All well and good, but what about the slugfest between Django and Rails? When do we get to the part where I reveal myself as an irrational, deceptive propagandist because I say anything nice about the project you don’t prefer? Better question: why is there so much vitrol between the two?
The two are far more alike than dissimilar: extracted from projects that were created in similar dynamic languages from late 2003 through 2004, their core functionality was routing URLs to templates rendered with data retrieved with an ORM.
The biggest early difference is in these two contemporaneous blog posts: Django releases, Rails turns 1. Django was wrongly seen as a Python copy of Rails on its release, though it’s just a case of convergent evolution: to solve similar problems they developed along the same lines.
If success is binary, both Rails and Django are successes. They’re strong, reliable tools for building websites quickly. They are their respective languages’ leading web frameworks. Speaking personally, I enjoy working daily in both.
If success is relative, Rails is far more successful than Django. By any measure I can take, the Rails community is at least ten times larger. For example, Indeed has more jobs and Google Trends shows more searches:
And yesterday I posted about the difference in books with a ridiculous title. The difference between eight books and dozens can’t be explained away by Python being simpler, the Django docs being better, or Rails being more of a moving target (all true); none of them would stop publishers from trying to profit from an audience. The jobs, the searches, the books: they’re imprecise metrics that all point the same direction.
Rewind. Rails and Django were roughly technologically equivalent. They were both once a little flaky and incomplete and Definitely Didn’t Scale. But with the aid of good marketing, Rails turned its earlier release into a lead in in the developer market and created a vibrant, growing community (even if that community acts out a self-parody roughly annually).
Rails has had more resources in the form of bloggers, coders, writers, trainers, and users, and it’s used them to push in far more directions than Django has.
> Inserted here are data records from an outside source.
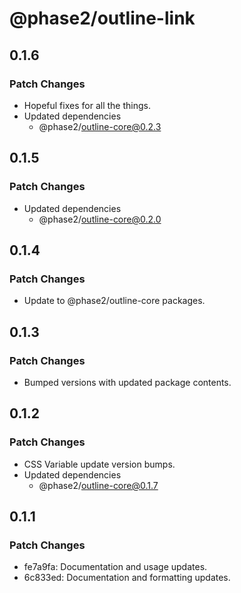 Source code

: # @phase2/outline-link

## 0.1.6

### Patch Changes

- Hopeful fixes for all the things.
- Updated dependencies
  - @phase2/outline-core@0.2.3

## 0.1.5

### Patch Changes

- Updated dependencies
  - @phase2/outline-core@0.2.0

## 0.1.4

### Patch Changes

- Update to @phase2/outline-core packages.

## 0.1.3

### Patch Changes

- Bumped versions with updated package contents.

## 0.1.2

### Patch Changes

- CSS Variable update version bumps.
- Updated dependencies
  - @phase2/outline-core@0.1.7

## 0.1.1

### Patch Changes

- fe7a9fa: Documentation and usage updates.
- 6c833ed: Documentation and formatting updates.
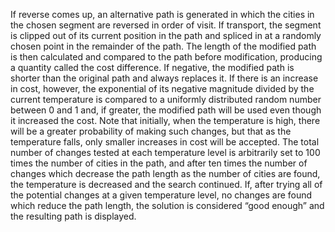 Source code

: If reverse comes up, an alternative path is generated in which the cities in the chosen segment are reversed in order of visit. If transport, the segment is clipped out of its current position in the path and spliced in at a randomly chosen point in the remainder of the path. The length of the modified path is then calculated and compared to the path before modification, producing a quantity called the cost difference. If negative, the modified path is shorter than the original path and always replaces it. If there is an increase in cost, however, the exponential of its negative magnitude divided by the current temperature is compared to a uniformly distributed random number between 0 and 1 and, if greater, the modified path will be used even though it increased the cost. Note that initially, when the temperature is high, there will be a greater probability of making such changes, but that as the temperature falls, only smaller increases in cost will be accepted. The total number of changes tested at each temperature level is arbitrarily set to 100 times the number of cities in the path, and after ten times the number of changes which decrease the path length as the number of cities are found, the temperature is decreased and the search continued. If, after trying all of the potential changes at a given temperature level, no changes are found which reduce the path length, the solution is considered “good enough” and the resulting path is displayed.
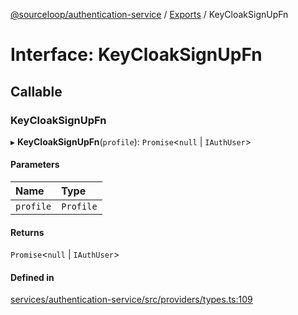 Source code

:[@sourceloop/authentication-service](../README.md) / [Exports](../modules.md) / KeyCloakSignUpFn

# Interface: KeyCloakSignUpFn

## Callable

### KeyCloakSignUpFn

▸ **KeyCloakSignUpFn**(`profile`): `Promise`<``null`` \| `IAuthUser`\>

#### Parameters

| Name | Type |
| :------ | :------ |
| `profile` | `Profile` |

#### Returns

`Promise`<``null`` \| `IAuthUser`\>

#### Defined in

[services/authentication-service/src/providers/types.ts:109](https://github.com/sourcefuse/loopback4-microservice-catalog/blob/6c16af104/services/authentication-service/src/providers/types.ts#L109)
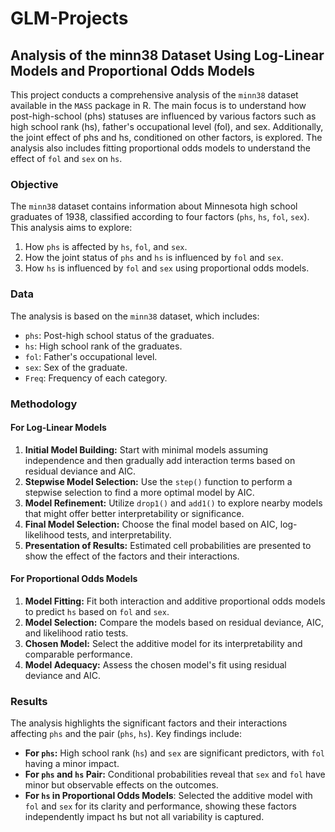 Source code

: # GLM-Projects

## Analysis of the minn38 Dataset Using Log-Linear Models and Proportional Odds Models
This project conducts a comprehensive analysis of the `minn38` dataset available in the `MASS` package in R. The main focus is to understand how post-high-school (phs) statuses are influenced by various factors such as high school rank (hs), father's occupational level (fol), and sex. Additionally, the joint effect of phs and hs, conditioned on other factors, is explored. The analysis also includes fitting proportional odds models to understand the effect of `fol` and `sex` on `hs`.

### Objective

The `minn38` dataset contains information about Minnesota high school graduates of 1938, classified according to four factors (`phs`, `hs`, `fol`, `sex`). This analysis aims to explore:
1. How `phs` is affected by `hs`, `fol`, and `sex`.
2. How the joint status of `phs` and `hs` is influenced by `fol` and `sex`.
3. How `hs` is influenced by `fol` and `sex` using proportional odds models.

### Data

The analysis is based on the `minn38` dataset, which includes:
- `phs`: Post-high school status of the graduates.
- `hs`: High school rank of the graduates.
- `fol`: Father's occupational level.
- `sex`: Sex of the graduate.
- `Freq`: Frequency of each category.

### Methodology

#### For Log-Linear Models
1. **Initial Model Building:** Start with minimal models assuming independence and then gradually add interaction terms based on residual deviance and AIC.
2. **Stepwise Model Selection:** Use the `step()` function to perform a stepwise selection to find a more optimal model by AIC.
3. **Model Refinement:** Utilize `drop1()` and `add1()` to explore nearby models that might offer better interpretability or significance.
4. **Final Model Selection:** Choose the final model based on AIC, log-likelihood tests, and interpretability.
5. **Presentation of Results:** Estimated cell probabilities are presented to show the effect of the factors and their interactions.

#### For Proportional Odds Models
1. **Model Fitting:** Fit both interaction and additive proportional odds models to predict `hs` based on `fol` and `sex`.
2. **Model Selection:** Compare the models based on residual deviance, AIC, and likelihood ratio tests.
3. **Chosen Model:** Select the additive model for its interpretability and comparable performance.
4. **Model Adequacy:** Assess the chosen model's fit using residual deviance and AIC.

### Results

The analysis highlights the significant factors and their interactions affecting `phs` and the pair (`phs`, `hs`). Key findings include:

- **For `phs`:** High school rank (`hs`) and `sex` are significant predictors, with `fol` having a minor impact.
- **For `phs` and `hs` Pair:** Conditional probabilities reveal that `sex` and `fol` have minor but observable effects on the outcomes.
- **For `hs` in Proportional Odds Models**: Selected the additive model with `fol` and `sex` for its clarity and performance, showing these factors independently impact hs but not all variability is captured.
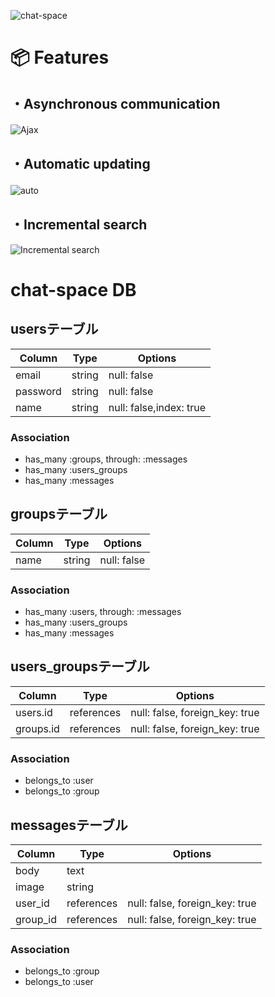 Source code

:![chat-space](https://res.cloudinary.com/matching-app202009/image/upload/v1600579102/%E3%82%B9%E3%82%AF%E3%83%AA%E3%83%BC%E3%83%B3%E3%82%B7%E3%83%A7%E3%83%83%E3%83%88_2020-09-19_20.45.32_tptwld.png)

# 📦 Features

## ・Asynchronous communication

![Ajax](https://gyazo.com/baf0eca455c1b020587b6423f766e050/raw)
　
## ・Automatic updating

![auto](https://gyazo.com/e51f17a240277206d8ecdf436ca2d9ba/raw)
　
## ・Incremental search

![Incremental search](https://gyazo.com/5e479a2fe5909f3d5e89a43b75fd5b00/raw)

# chat-space DB
## usersテーブル
|Column|Type|Options|
|------|----|-------|
|email|string|null: false|
|password|string|null: false|
|name|string|null: false,index: true|
### Association
- has_many :groups, through: :messages
- has_many :users_groups
- has_many :messages

## groupsテーブル
|Column|Type|Options|
|------|----|-------|
|name|string|null: false|

### Association
- has_many :users, through: :messages
- has_many :users_groups
- has_many :messages

## users_groupsテーブル
|Column|Type|Options|
|------|----|-------|
|users.id|references|null: false, foreign_key: true|
|groups.id|references|null: false, foreign_key: true|
### Association
- belongs_to :user
- belongs_to :group

## messagesテーブル
|Column|Type|Options|
|------|----|-------|
|body|text||
|image|string|
|user_id|references|null: false, foreign_key: true|
|group_id|references|null: false, foreign_key: true|
### Association
- belongs_to :group
- belongs_to :user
Rails has explored dead ends like components, built plugins and changed course to use better integration with its package manager, and soon the entire Merb sort-of-fork project is merging into Rails with the results of its successful experiments.
Django hasn’t moved nearly as fast, it hasn’t had the resources to make as many mistakes to learn from. The Django community is recovering from an 18 month gap between feature releases (0.96 on March 23, 2007 and 1.0 on September 3, 2008). 1.0 included a lot of great features and improvements, but it was a long, quiet year-and-half getting there while Rails was continuing to iterate.
It’s not a question comparing 1.0 minus .96 against 2.2 minus 1.2.3. It’s about activity and momentum, Django lost it while Rails has used the network effect to grow the most active web development community to build better software. Count the amount of blog posts{ruby+on+rails”&btng=”Search+Blogs””}, consultancies, newbies, rants, silliness, projects, and weaknesses addressed instead of books and see how Rails has succeeded. It is its own ecosystem instead of only being part of the web.
The difference in relative success is that Django’s still a useful tool for building good websites. Meanwhile, Rails has Changed The Web, influencing graphic design, pushing collaboration, proving the value of Javascript toolkits, driving the adoption of distributed version control. I’m not claiming Rails is singlehandedly responsible for these trends, I’m saying it’s been a dominant force in these advancements of the web.
The Django and Rails communities fight so much and so rudely because they’re too similar not to. Projects survive and thrive because they have attention from developers, and developers don’t often pick up two tools to do the same job (usually it’s one tool for every job). Community is the lifeblood of every open source project and the world of difference between Django and Rails is evidence.